We don't like expecting and wanting one thing, only to be told it's not going to work out like we had hoped.
This is true in terms of your love life, career progression, and generally any other area in which there's a chance of not getting your way.
While this fear is natural, it can seriously hinder you as a musician.
You see, throughout your music career you're going to meet a lot of different people.
Some of these people will have the power to greatly benefit you in some ways, but not before you put yourself out there and take a chance.
This may be in the form of submitting a demo to perform at an event, submitting your showreel to potentially appear on a popular Youtube channel and the like.
If you're scared of getting rejected, you're not going to take opportunities.
If you don't take opportunities, you're not going to do everything you can to forward your music career.
Luckily, it's possible to get over your fear of rejection.
There are a lot of online guides which show you how to do that, so do a Google search.
If you find yourself knowing you should get in contact with someone who could potentially help you music career but don't pick up the phone, begin tackling this fear of rejection right away.
Being Too Shy
Shyness is another feeling which can hinder your music career.
As I mentioned above, during your music career, you're going to meet a lot of people.
Fans, other musicians, business people and the like. If you're too shy to effectively communicate with these people, you're going to have problems.
The biggest type of shyness I've seen in the music industry is being too shy or nervous to get up on stage.
This is know as performance nerves, or gig nerves.
When you have performance nerves, you find it difficult to get in front of a audience, usually regardless of size.
An overwhelming fear comes up; you start feeling sick, and you may even freeze when you get in front of the crowd. This is something many musicians initially face when it comes to live gigging.
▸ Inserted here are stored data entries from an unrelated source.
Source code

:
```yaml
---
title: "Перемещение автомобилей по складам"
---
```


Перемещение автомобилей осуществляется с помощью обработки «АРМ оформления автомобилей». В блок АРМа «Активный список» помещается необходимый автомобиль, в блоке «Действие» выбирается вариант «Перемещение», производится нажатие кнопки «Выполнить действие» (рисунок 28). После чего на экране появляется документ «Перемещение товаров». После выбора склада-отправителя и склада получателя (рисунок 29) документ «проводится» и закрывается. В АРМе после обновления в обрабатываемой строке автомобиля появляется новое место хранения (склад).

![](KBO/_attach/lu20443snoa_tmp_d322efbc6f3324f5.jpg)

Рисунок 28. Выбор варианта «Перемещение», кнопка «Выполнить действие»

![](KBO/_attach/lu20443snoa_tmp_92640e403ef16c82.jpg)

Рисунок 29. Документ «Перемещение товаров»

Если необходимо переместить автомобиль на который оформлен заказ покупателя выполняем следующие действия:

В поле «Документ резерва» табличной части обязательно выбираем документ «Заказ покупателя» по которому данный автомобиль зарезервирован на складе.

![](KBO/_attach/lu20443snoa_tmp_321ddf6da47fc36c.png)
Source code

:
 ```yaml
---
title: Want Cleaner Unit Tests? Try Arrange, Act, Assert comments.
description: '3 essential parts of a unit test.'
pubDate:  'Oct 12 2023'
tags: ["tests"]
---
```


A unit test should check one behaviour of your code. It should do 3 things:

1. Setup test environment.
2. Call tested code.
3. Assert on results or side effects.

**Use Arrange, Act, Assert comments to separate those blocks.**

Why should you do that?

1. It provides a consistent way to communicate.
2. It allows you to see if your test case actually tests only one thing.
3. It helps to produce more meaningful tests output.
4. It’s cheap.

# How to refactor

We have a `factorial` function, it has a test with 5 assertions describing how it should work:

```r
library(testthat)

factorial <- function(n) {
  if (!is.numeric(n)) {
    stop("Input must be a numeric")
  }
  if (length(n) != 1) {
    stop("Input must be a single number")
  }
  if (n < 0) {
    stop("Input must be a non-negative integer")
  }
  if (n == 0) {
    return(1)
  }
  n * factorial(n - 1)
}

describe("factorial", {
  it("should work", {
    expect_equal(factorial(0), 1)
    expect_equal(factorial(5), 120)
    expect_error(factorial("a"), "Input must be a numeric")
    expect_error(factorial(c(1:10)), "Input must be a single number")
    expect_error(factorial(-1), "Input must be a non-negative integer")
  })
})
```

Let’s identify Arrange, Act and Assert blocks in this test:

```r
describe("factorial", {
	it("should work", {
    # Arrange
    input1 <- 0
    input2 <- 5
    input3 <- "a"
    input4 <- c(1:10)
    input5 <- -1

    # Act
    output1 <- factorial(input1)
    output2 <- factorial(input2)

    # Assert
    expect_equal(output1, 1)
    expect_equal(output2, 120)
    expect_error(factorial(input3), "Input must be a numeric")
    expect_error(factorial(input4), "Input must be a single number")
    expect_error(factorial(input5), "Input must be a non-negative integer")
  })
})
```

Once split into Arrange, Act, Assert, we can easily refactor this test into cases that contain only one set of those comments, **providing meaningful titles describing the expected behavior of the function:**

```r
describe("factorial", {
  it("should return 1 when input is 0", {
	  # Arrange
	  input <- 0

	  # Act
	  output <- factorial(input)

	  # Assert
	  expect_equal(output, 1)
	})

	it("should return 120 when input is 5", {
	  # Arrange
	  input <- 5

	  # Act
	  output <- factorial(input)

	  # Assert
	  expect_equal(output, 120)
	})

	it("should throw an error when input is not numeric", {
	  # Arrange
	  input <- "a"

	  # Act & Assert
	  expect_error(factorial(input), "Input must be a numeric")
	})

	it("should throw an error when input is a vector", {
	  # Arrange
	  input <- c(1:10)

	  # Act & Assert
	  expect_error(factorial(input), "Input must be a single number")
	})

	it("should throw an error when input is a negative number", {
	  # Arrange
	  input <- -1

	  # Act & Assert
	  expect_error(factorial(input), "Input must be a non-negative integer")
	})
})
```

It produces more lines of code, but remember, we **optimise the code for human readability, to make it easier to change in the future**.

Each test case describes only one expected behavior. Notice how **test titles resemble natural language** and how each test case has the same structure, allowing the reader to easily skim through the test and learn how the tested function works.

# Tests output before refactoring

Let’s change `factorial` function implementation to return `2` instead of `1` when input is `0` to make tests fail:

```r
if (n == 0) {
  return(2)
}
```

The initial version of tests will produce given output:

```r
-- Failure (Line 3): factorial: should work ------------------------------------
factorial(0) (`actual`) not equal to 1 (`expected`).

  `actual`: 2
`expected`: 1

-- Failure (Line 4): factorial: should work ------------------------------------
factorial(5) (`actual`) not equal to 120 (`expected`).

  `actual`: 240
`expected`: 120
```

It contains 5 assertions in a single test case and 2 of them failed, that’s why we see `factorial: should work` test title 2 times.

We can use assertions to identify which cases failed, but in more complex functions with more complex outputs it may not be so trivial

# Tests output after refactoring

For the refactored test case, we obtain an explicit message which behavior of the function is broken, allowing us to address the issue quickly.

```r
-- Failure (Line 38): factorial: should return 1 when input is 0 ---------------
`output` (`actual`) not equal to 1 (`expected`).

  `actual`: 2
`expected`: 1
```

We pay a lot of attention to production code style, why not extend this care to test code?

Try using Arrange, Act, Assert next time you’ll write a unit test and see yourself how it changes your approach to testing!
I say initially, because many musician naturally get over this as they do more shows.
That said, some don't.
The reality though, is if you want to take your music to a higher level and start earning more from your music career, you'll probably need to do some type of gigging.
So what should be done about the performance nerves? Well, you'll have to learn to get over them. Or at least suppress them.
You only other choice is to not do gigs, but that's the path you should avoid taking if you want to increase your chances of success.
This is one of the things which will hold you back, both in terms of gigs and any other future things you're too shy to do.
After all if you've already given in to not doing one thing you know could be potentially profitable (Gigging), it'll be a lot easier to do the same in future.
Here's a good guide on tackling performance nerves.
It gives some top tips for dealing with it, so check it out if you're a suffer.
If your area of shyness is in another area, then work on building your confidence up in terms of that too.
A Lack Of Motivation To Put The Work In
For some music makers, a lack of motivation is a big problem.
For example, they may make really good music and want to get far with it, but they simply aren't motivated to promote that music properly. The may know they need to, but it's simply easier not to do it.
What I see a lot is people start out on a promotion campaign, only to stop a couple of days later when not much is happening or they find something ‘more important' to do. The reality is though, if you want your music to get where it really should be, you have to put the work in! And you need to consistently work at a task for a set period of time before you can determine if it's effective for you or not. Usually a number of weeks rather then a couple of days (Times will vary depending on the task and what you want to achieve).
You may not always want to do something which could potentially move your music career forward, but that's no excuse not to do it. If you choose the easier option despite the harder option potentially giving you significantly greater results, then you've shown you don't really want a career in music enough.
Don't let a lack of motivation hinder your music career. If it's something you really don't want to do, pay someone else to do it instead. But if doing something could potentially increase the income from your music career or fan base, find a way to get it done, regardless of if it's your favorite task or not. Just remember the bigger picture…
Fear Of Trying Something New (Getting Too Comfortable)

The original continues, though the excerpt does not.